● **WHAT TO DO**:
Please print the entries below exactly, from the line with "Only Use: shadowsocks-libev, and" through the line with "## Changes in 0.1.0", including both of those lines and leaving out all others.

START RECORDS PROVIDED

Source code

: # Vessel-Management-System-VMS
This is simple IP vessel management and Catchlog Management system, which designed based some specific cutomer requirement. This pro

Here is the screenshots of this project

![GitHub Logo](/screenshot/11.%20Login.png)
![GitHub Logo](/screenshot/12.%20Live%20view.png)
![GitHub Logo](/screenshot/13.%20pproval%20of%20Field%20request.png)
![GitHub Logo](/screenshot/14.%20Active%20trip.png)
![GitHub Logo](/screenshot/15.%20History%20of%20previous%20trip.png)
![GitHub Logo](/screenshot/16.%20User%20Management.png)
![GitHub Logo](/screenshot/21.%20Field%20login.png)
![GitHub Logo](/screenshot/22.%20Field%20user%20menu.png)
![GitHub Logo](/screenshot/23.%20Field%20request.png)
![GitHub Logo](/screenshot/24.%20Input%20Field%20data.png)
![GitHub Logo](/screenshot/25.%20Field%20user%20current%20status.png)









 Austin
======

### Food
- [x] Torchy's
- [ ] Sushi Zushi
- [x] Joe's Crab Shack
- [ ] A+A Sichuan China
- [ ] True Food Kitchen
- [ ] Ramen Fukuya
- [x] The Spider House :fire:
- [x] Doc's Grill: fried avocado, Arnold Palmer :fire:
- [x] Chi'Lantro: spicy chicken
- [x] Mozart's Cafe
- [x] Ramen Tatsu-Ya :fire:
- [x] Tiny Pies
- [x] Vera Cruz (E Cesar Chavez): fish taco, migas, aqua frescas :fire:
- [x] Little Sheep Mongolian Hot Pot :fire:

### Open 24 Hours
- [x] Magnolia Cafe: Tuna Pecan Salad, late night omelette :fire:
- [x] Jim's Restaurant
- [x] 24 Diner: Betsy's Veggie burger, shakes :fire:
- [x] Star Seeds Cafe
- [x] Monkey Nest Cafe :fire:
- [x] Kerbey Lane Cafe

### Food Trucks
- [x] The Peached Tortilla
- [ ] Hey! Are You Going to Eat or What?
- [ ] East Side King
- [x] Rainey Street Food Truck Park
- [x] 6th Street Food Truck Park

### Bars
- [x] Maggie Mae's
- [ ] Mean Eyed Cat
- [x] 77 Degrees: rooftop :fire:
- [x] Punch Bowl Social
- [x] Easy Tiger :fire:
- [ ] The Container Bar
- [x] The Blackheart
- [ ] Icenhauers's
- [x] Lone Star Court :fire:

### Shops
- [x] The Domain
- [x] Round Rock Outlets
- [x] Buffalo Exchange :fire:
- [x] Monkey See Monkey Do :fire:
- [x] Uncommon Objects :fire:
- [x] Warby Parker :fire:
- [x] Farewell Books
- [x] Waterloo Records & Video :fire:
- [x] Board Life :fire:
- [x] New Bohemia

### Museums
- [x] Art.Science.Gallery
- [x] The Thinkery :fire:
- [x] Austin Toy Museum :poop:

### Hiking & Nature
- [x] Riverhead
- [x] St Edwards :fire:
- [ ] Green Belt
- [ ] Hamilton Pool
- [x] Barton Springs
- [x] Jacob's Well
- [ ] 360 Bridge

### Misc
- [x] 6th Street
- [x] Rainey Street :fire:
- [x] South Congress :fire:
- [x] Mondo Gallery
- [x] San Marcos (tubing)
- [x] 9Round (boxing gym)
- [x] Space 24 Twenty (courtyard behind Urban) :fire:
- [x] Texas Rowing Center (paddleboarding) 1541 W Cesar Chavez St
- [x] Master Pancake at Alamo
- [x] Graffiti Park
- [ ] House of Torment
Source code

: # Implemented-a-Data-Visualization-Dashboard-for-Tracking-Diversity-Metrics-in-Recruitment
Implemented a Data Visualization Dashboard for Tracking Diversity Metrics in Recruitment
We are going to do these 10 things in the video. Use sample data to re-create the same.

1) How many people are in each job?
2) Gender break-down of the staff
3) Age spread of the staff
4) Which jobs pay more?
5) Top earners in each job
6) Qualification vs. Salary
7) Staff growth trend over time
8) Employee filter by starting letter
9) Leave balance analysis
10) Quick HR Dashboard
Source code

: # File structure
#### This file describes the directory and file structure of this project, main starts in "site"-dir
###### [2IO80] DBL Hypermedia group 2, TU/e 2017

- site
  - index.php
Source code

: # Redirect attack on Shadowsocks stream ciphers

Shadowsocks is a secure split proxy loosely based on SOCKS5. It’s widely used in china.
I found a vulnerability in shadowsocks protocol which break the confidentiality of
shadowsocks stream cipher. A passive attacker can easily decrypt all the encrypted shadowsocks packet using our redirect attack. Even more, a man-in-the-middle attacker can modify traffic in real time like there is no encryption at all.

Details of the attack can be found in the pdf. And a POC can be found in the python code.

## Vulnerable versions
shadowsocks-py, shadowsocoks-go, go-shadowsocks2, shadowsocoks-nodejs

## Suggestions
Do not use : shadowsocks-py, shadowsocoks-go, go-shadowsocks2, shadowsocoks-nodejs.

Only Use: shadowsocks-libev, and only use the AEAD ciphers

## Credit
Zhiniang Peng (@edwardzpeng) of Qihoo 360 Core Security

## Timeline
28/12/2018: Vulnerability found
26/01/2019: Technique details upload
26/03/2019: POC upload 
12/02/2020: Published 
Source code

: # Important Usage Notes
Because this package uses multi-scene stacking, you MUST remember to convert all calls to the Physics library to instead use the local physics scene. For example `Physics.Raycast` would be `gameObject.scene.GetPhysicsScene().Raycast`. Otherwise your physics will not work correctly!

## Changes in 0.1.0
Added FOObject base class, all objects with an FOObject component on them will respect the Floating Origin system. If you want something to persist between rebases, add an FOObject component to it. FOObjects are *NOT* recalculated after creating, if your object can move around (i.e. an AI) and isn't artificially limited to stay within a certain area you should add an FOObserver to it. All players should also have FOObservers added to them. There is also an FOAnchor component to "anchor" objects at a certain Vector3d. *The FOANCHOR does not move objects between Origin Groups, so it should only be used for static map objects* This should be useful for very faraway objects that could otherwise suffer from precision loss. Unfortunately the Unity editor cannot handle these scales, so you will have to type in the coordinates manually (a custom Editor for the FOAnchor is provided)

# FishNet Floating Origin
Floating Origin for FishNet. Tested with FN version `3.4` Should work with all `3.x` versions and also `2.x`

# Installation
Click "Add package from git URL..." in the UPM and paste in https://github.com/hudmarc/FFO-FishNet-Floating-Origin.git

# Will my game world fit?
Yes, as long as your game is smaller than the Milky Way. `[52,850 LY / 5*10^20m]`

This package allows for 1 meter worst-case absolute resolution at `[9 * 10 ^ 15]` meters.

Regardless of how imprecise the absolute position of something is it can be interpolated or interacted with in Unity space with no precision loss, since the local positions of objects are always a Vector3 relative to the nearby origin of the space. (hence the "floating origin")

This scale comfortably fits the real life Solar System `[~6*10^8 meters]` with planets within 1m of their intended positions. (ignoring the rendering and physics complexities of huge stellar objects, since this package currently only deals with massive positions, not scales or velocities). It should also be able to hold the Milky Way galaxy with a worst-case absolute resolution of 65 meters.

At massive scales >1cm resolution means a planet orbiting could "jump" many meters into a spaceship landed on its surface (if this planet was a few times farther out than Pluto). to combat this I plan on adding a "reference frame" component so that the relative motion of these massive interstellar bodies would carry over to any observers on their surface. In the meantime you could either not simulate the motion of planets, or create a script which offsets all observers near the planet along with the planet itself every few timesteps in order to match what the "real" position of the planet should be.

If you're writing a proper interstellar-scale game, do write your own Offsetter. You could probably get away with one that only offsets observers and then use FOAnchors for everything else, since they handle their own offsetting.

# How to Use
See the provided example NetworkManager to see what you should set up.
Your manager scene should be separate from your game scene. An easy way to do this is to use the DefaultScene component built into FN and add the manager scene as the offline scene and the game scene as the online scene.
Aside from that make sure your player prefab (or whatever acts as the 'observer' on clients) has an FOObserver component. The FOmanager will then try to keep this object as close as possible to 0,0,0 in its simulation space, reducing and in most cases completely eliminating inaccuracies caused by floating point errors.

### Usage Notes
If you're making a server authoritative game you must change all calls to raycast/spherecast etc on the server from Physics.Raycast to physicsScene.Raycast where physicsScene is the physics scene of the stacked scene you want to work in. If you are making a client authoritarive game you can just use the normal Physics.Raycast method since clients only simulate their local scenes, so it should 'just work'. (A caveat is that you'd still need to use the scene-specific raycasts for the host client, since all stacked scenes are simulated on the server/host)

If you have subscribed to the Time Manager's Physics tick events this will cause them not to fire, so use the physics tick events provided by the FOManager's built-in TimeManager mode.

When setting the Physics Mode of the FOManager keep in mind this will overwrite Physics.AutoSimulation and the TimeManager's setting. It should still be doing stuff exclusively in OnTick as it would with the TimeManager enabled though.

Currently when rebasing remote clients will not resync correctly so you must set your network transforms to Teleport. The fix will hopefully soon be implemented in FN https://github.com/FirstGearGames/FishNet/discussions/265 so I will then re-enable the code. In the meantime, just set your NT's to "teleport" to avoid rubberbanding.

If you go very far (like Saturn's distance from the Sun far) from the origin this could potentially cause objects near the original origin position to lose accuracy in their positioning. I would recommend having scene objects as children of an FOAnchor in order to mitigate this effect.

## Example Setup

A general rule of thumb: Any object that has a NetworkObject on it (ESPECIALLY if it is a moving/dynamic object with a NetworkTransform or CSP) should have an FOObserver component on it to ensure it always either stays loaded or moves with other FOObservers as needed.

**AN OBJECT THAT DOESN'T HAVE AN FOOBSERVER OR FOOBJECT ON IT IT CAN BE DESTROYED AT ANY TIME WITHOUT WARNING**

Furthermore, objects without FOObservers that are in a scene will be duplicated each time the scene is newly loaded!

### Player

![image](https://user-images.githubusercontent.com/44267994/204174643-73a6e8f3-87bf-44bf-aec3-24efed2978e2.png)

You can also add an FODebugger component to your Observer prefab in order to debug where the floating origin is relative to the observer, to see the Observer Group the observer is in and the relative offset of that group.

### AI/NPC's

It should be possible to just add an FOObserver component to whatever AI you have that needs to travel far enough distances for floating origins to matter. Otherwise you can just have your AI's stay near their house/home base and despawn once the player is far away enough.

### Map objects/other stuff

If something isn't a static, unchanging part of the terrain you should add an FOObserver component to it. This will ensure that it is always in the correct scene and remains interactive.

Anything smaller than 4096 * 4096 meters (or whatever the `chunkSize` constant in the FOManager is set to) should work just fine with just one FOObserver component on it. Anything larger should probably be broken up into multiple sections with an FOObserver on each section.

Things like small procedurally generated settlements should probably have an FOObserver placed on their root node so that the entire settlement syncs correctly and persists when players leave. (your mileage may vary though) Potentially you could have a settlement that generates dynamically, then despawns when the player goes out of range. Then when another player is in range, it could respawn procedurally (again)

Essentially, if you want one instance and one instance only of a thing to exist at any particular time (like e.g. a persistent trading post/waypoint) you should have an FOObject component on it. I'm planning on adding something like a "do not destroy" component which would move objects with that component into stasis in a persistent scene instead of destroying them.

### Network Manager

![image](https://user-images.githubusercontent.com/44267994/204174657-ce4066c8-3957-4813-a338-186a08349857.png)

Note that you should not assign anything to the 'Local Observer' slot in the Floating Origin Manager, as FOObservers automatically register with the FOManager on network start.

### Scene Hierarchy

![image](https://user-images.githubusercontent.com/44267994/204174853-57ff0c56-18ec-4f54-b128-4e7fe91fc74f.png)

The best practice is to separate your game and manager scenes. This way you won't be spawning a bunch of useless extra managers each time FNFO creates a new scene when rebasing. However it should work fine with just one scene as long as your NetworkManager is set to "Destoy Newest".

END RECORDS PROVIDED

● **ANSWER SPACE**:
Only Use: shadowsocks-libev, and only use the AEAD ciphers

## Credit
Zhiniang Peng (@edwardzpeng) of Qihoo 360 Core Security

## Timeline
28/12/2018: Vulnerability found
26/01/2019: Technique details upload
26/03/2019: POC upload 
12/02/2020: Published 
Source code

: # Important Usage Notes
Because this package uses multi-scene stacking, you MUST remember to convert all calls to the Physics library to instead use the local physics scene. For example `Physics.Raycast` would be `gameObject.scene.GetPhysicsScene().Raycast`. Otherwise your physics will not work correctly!

## Changes in 0.1.0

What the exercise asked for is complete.